Article 2, paragraph 3. Consultation of employers’ and workers’ organizations. The Committee notes the general information provided by the Government concerning the participation of employers’ and workers’ organizations in collective bargaining, especially in the construction sector. However, it asks the Government to submit more detailed information on the way in which these organizations are effectively consulted before the labour clauses in general conditions in public contracts are drawn up, and on the consultations that were held before the adoption of Act No. 18.098 of 12 January 2007 and Decree No. 475/005 of 14 November 2005.

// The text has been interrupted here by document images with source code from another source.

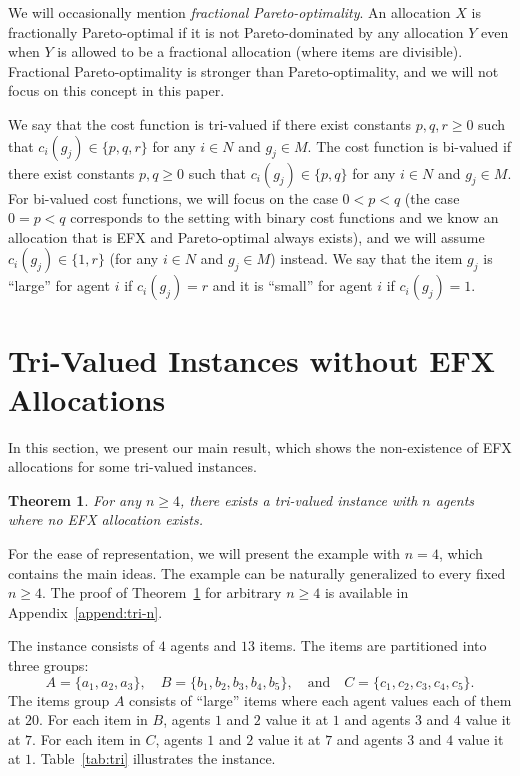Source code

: \documentclass{article}
\newtheorem{theorem}{Theorem}
\theoremstyle{definition}
\begin{document}
We will occasionally mention \emph{fractional Pareto-optimality}.
An allocation $X$ is fractionally Pareto-optimal if it is not Pareto-dominated by any allocation $Y$ even when $Y$ is allowed to be a fractional allocation (where items are divisible).
Fractional Pareto-optimality is stronger than Pareto-optimality, and we will not focus on this concept in this paper.

We say that the cost function is tri-valued if there exist constants $p,q,r\geq 0$ such that $c_i(g_j)\in\{p,q,r\}$ for any $i\in N$ and $g_j\in M$.
The cost function is bi-valued if there exist constants $p,q\geq 0$ such that $c_i(g_j)\in\{p,q\}$ for any $i\in N$ and $g_j\in M$.
For bi-valued cost functions, we will focus on the case $0<p<q$ (the case $0=p<q$ corresponds to the setting with binary cost functions and we know an allocation that is EFX and Pareto-optimal always exists), and we will assume $c_i(g_j)\in\{1,r\}$ (for any $i\in N$ and $g_j\in M$) instead.
We say that the item $g_j$ is ``large'' for agent $i$ if $c_i(g_j)=r$ and it is ``small'' for agent $i$ if $c_i(g_j)=1$.


\section{Tri-Valued Instances without EFX Allocations}
\label{sec:tri}

In this section, we present our main result, which shows the non-existence of EFX allocations for some tri-valued instances.

\begin{theorem}\label{thm:tri}
    For any $n\geq 4$, there exists a tri-valued instance with $n$ agents where no EFX allocation exists.
\end{theorem}

For the ease of representation, we will present the example with $n=4$, which contains the main ideas.
The example can be naturally generalized to every fixed $n\geq 4$.
The proof of Theorem~\ref{thm:tri} for arbitrary $n\geq4$ is available in Appendix~\ref{append:tri-n}.

The instance consists of $4$ agents and $13$ items.
The items are partitioned into three groups:
$$A=\{a_1,a_2,a_3\},\quad B=\{b_1,b_2,b_3,b_4,b_5\},\quad\mbox{and}\quad C=\{c_1,c_2,c_3,c_4,c_5\}.$$
The items group $A$ consists of ``large'' items where each agent values each of them at $20$.
For each item in $B$, agents $1$ and $2$ value it at $1$ and agents $3$ and $4$ value it at $7$.
For each item in $C$, agents $1$ and $2$ value it at $7$ and agents $3$ and $4$ value it at $1$.
Table~\ref{tab:tri} illustrates the instance.
\end{document}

Article 6 of the Convention and Part V of the report form. The Committee notes the Government’s information on the provisions applicable in the failure to respect standards, arbitration awards or collective agreements in force. It nevertheless points out that its previous comment specifically referred to the general conditions for public works, mentioned in section III, paragraph 1, of the tender attached to the Government’s last report. The Committee therefore requests the Government once again to indicate whether the text to which reference is made is that of the general conditions for the construction of public works and, if not, to send a copy of the general conditions which are currently applicable.

For all useful purposes, the Committee attaches herewith a copy of a Practical Guide on Convention No. 94, recently published by the Office, which sheds light on the scope of the provisions of the Convention.

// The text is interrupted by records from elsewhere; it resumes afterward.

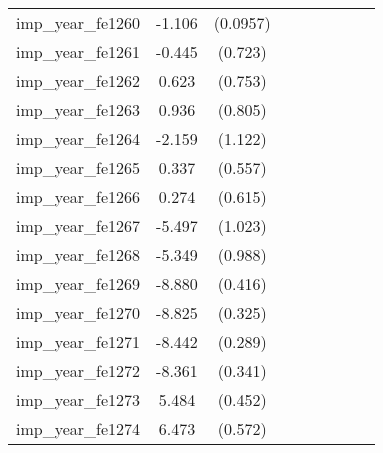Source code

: {\begin{tabular}{l*{4}{cc}}
imp\_year\_fe1260&   -1.106\sym{***}& (0.0957)&                  &         &                  &         &                  &         \\
imp\_year\_fe1261&   -0.445         &  (0.723)&                  &         &                  &         &                  &         \\
imp\_year\_fe1262&    0.623         &  (0.753)&                  &         &                  &         &                  &         \\
imp\_year\_fe1263&    0.936         &  (0.805)&                  &         &                  &         &                  &         \\
imp\_year\_fe1264&   -2.159         &  (1.122)&                  &         &                  &         &                  &         \\
imp\_year\_fe1265&    0.337         &  (0.557)&                  &         &                  &         &                  &         \\
imp\_year\_fe1266&    0.274         &  (0.615)&                  &         &                  &         &                  &         \\
imp\_year\_fe1267&   -5.497\sym{***}&  (1.023)&                  &         &                  &         &                  &         \\
imp\_year\_fe1268&   -5.349\sym{***}&  (0.988)&                  &         &                  &         &                  &         \\
imp\_year\_fe1269&   -8.880\sym{***}&  (0.416)&                  &         &                  &         &                  &         \\
imp\_year\_fe1270&   -8.825\sym{***}&  (0.325)&                  &         &                  &         &                  &         \\
imp\_year\_fe1271&   -8.442\sym{***}&  (0.289)&                  &         &                  &         &                  &         \\
imp\_year\_fe1272&   -8.361\sym{***}&  (0.341)&                  &         &                  &         &                  &         \\
imp\_year\_fe1273&    5.484\sym{***}&  (0.452)&                  &         &                  &         &                  &         \\
imp\_year\_fe1274&    6.473\sym{***}&  (0.572)&                  &         &                  &         &                  &         \\

\end{tabular}}
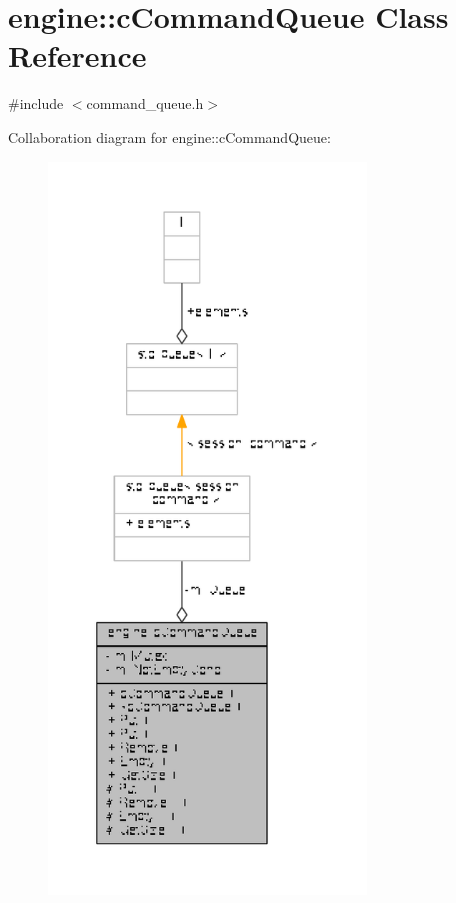 \hypertarget{classengine_1_1cCommandQueue}{\section{engine\-:\-:c\-Command\-Queue Class Reference}
\label{classengine_1_1cCommandQueue}
}


{\ttfamily \#include $<$command\-\_\-queue.\-h$>$}



Collaboration diagram for engine\-:\-:c\-Command\-Queue\-:
\nopagebreak
\begin{figure}[H]
\begin{center}
\leavevmode
\includegraphics[height=550pt]{classengine_1_1cCommandQueue__coll__graph}
\end{center}
\end{figure}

Observation (CEACR) - adopted 2007, published 97th ILC session (2008)

Article 2, paragraph 1, of the Convention. Inclusion of labour clauses in public contracts. The Committee notes with interest the adoption of Decree No. 475/005 of 14 November 2005, which refers explicitly in its preamble to the provisions of the Convention. It notes that section 1 of the Decree provides that, in the context of public contracts relating to the performance or supply of services (cleaning, surveillance, maintenance, etc.), the general and particular conditions of the contract must include clauses guaranteeing to workers of provider enterprises wages, working hours and other conditions of work which are in conformity with those laid down by the legislation, arbitration awards and/or collective agreements in force for the sector of activity concerned. The Committee understands that this provision obliges the enterprises concerned to provide wages, working hours and other conditions of work at least as favourable as the most favourable established by collective agreement, arbitration award or national laws or regulations. It requests the Government to further clarify this point. The Government is also requested to clarify whether similar provisions have been adopted for construction and supply contracts and, if so, to send copies of any relevant text.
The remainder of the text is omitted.